Desde que naciste, te prohibieron
los pelos de gato y de perro, los ácaros, el polvo, el polen, los abrazos
demasiado apretados y los helados en invierno. Tu madre decía que tu asma era
caprichosa y que bastaba una brisa sucia para que tu pecho se cerrara como un
puño. Así que creciste sin animales, mirando desde lejos, con una mezcla de
deseo y resignación.
Pero aquel día, cuando salías del
colegio, lo viste. Lo atribuiste a una casualidad, porque así son los gatos:
aparecen cuando quieren. Lo miraste despacio, con esa fascinación tibia de
quien no puede tener lo que quiere.
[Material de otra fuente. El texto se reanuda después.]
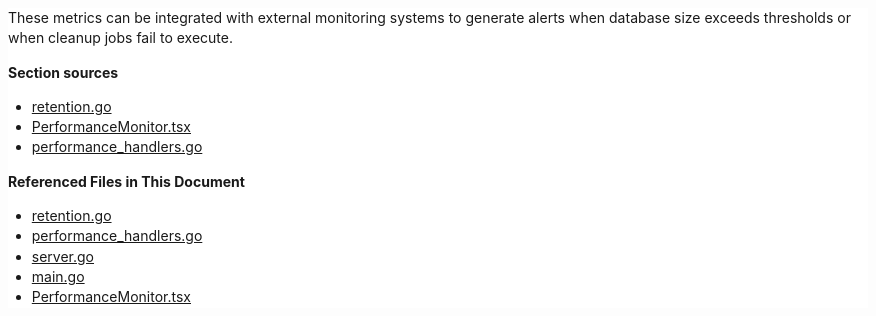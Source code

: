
 ```go
```


These metrics can be integrated with external monitoring systems to generate alerts when database size exceeds thresholds or when cleanup jobs fail to execute.

**Section sources**
- [retention.go](file://internal/database/retention.go#L150-L250)
- [PerformanceMonitor.tsx](file://web/src/components/Performance/PerformanceMonitor.tsx#L43-L85)
- [performance_handlers.go](file://internal/api/performance_handlers.go#L36-L50)

**Referenced Files in This Document**   
- [retention.go](file://internal/database/retention.go)
- [performance_handlers.go](file://internal/api/performance_handlers.go)
- [server.go](file://internal/api/server.go)
- [main.go](file://cmd/exim-pilot/main.go)
- [PerformanceMonitor.tsx](file://web/src/components/Performance/PerformanceMonitor.tsx)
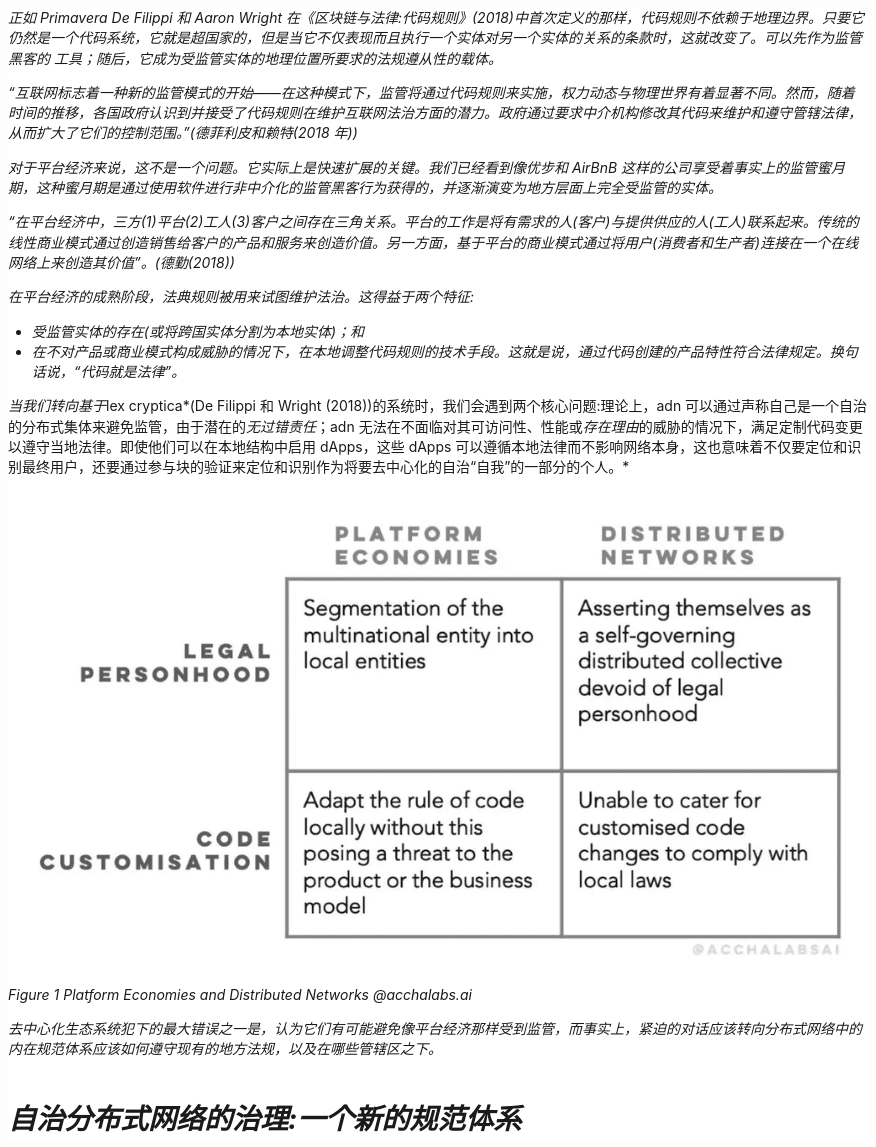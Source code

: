 *正如 Primavera De Filippi 和 Aaron Wright 在《区块链与法律:代码规则》(2018)中首次定义的那样，代码规则不依赖于地理边界。只要它仍然是一个代码系统，它就是超国家的，但是当它不仅表现而且执行一个实体对另一个实体的关系的条款时，这就改变了。可以先作为监管黑客的
工具；随后，它成为受监管实体的地理位置所要求的法规遵从性的载体。*

*“互联网标志着一种新的监管模式的开始——在这种模式下，监管将通过代码规则来实施，权力动态与物理世界有着显著不同。然而，随着时间的推移，各国政府认识到并接受了代码规则在维护互联网法治方面的潜力。政府通过要求中介机构修改其代码来维护和遵守管辖法律，从而扩大了它们的控制范围。”(德菲利皮和赖特(2018 年))*

*对于平台经济来说，这不是一个问题。它实际上是快速扩展的关键。我们已经看到像优步和 AirBnB 这样的公司享受着事实上的监管蜜月期，这种蜜月期是通过使用软件进行非中介化的监管黑客行为获得的，并逐渐演变为地方层面上完全受监管的实体。*

*“在平台经济中，三方(1)平台(2)工人(3)客户之间存在三角关系。平台的工作是将有需求的人(客户)与提供供应的人(工人)联系起来。传统的线性商业模式通过创造销售给客户的产品和服务来创造价值。另一方面，基于平台的商业模式通过将用户(消费者和生产者)连接在一个在线网络上来创造其价值”。(德勤(2018))*

*在平台经济的成熟阶段，法典规则被用来试图维护法治。这得益于两个特征:*

*   *受监管实体的存在(或将跨国实体分割为本地实体)；和*
*   *在不对产品或商业模式构成威胁的情况下，在本地调整代码规则的技术手段。这就是说，通过代码创建的产品特性符合法律规定。换句话说，“代码就是法律”。*

*当我们转向基于*lex cryptica*(De Filippi 和 Wright (2018))的系统时，我们会遇到两个核心问题:理论上，adn 可以通过声称自己是一个自治的分布式集体来避免监管，由于潜在的*无过错责任*；adn 无法在不面临对其可访问性、性能或*存在理由*的威胁的情况下，满足定制代码变更以遵守当地法律。即使他们可以在本地结构中启用 dApps，这些 dApps 可以遵循本地法律而不影响网络本身，这也意味着不仅要定位和识别最终用户，还要通过参与块的验证来定位和识别作为将要去中心化的自治“自我”的一部分的个人。*

*![](img/77eaae27a307a48be40c3b511bff886a.png)*

*Figure 1 Platform Economies and Distributed Networks @acchalabs.ai*

*去中心化生态系统犯下的最大错误之一是，认为它们有可能避免像平台经济那样受到监管，而事实上，紧迫的对话应该转向分布式网络中的内在规范体系应该如何遵守现有的地方法规，以及在哪些管辖区之下。*

# *自治分布式网络的治理:一个新的规范体系*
Te acercaste con indiferencia, sin decirle
nada, porque sabías que los gatos no toleran las prisas ni las súplicas.
Simplemente te divertía verlo,
con su pelaje enmarañado, sus ojos de oro viejo y su andar de emperador
destronado. Te recordó a un príncipe que había perdido su corona, pero no su
dignidad. Él también te miró, primero con desconfianza, después con algo
parecido al reconocimiento. Y de cuando en cuando, cuando pensabas que ya te
había olvidado, volvía a aparecer en tu camino.
Al principio, fue un juego. Un
día él te seguía, al otro tú lo buscabas. A veces lo encontrabas dormitando en
un muro, otras veces acechando un pájaro que nunca cazaba. Cada tanto elegía el
lugar y te esperaba, como si estuviera midiendo tu lealtad.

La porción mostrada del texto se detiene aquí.